In the present study, expected refraction did not
accord with the final result; several reasons may account for this discrepancy.
One is the presence of fluctuations of refractive error in a keratoconic cornea[17]. Such changes depend on the structure of a graft-host
interface and on changes in the remaining peripheral stroma. A second reason
may involve the clear corneal cut, and there is no data about the potential
influence of this cut on the final refraction in keratoconus. We know that
arcuate cuts in the peripheral cornea can be beneficial when correcting high
astigmatism, but in keratoconus we cannot precisely predict the final influence
of the cut.

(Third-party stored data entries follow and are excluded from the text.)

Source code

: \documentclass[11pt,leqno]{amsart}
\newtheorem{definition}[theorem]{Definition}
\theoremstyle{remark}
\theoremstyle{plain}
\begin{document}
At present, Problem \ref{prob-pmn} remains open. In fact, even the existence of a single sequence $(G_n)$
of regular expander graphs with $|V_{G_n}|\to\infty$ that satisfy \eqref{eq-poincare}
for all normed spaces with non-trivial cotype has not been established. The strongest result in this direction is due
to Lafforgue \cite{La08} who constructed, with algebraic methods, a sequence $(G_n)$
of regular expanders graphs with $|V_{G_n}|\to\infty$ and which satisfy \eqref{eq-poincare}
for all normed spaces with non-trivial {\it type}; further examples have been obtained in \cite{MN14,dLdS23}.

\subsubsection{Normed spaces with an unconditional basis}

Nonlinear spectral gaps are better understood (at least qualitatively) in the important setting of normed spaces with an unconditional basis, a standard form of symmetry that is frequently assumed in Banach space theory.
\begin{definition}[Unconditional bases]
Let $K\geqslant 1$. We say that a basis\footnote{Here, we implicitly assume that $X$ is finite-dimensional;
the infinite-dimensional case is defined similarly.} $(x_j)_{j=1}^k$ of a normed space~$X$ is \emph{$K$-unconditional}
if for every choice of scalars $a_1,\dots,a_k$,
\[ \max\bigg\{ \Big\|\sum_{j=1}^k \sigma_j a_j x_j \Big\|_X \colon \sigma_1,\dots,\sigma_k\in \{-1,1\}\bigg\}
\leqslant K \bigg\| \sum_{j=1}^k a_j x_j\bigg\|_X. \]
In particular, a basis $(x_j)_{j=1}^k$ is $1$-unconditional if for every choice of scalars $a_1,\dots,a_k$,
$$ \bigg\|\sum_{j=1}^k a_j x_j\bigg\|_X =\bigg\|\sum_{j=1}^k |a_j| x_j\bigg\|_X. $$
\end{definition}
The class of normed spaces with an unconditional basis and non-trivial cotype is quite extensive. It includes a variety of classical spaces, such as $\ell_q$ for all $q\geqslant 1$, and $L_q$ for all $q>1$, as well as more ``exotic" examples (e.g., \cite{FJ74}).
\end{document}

In such cases, we should consider a scleral tunnel for surgery or
microincision techniques to decrease the cut’s impact on postoperative
refraction[18]. In specific and demanding situations,
as in eyes with prior corneal surgery, especially post-PK, the standard
IOL calculation remains insufficient[19]. New
mathematical algorithms are necessary that take into account the specificity of
corneal shape, the anterior chamber depth and the clear corneal cut location in
keratoconus.
In the most challenging cases of high astigmatism,
in patients with ectatic corneal disorders like pellucid marginal degeneration
or keratoconus, cataract surgery with toric lens implantation is helpful in
reducing refractive error[20-22]. This method is also applied to eyes with prior
corneal refractive surgery with residual or induced astigmatism. In our group,
10 patients had astigmatism over 5 D; however, during the analysis of
topographic values and previous medical history, we decided to apply a
monofocal lens. These patients were offered, before cataract onset, spectacle
astigmatism correction lower then keratometric values, with satisfactory
results.
Cataract surgery after keratoplasty in keratoconus
presents a significant challenge. While the surgeon must include all available
data, including corneal shape and anterior chamber configuration, the surgeon’s
professional experience remains crucial to choosing the correct IOL power[23].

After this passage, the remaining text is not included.